== EXERCISE REQUIREMENTS ==
Return only the line containing "# 2. Add top stories gallery." and each line after it, exactly as written, through the end of the records.

Collected data
--------------------------------
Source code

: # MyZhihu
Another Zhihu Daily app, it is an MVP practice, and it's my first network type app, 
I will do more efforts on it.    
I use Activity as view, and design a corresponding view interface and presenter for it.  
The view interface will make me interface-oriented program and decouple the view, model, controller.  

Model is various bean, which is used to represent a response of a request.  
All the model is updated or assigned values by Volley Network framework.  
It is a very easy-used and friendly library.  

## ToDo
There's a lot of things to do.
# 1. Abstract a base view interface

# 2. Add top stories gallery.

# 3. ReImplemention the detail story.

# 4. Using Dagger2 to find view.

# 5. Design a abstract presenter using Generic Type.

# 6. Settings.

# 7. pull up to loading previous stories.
--------------------------------
== RESULT FOR THIS TASK ==
# 2. Add top stories gallery.

# 3. ReImplemention the detail story.

# 4. Using Dagger2 to find view.

# 5. Design a abstract presenter using Generic Type.

# 6. Settings.

# 7. pull up to loading previous stories.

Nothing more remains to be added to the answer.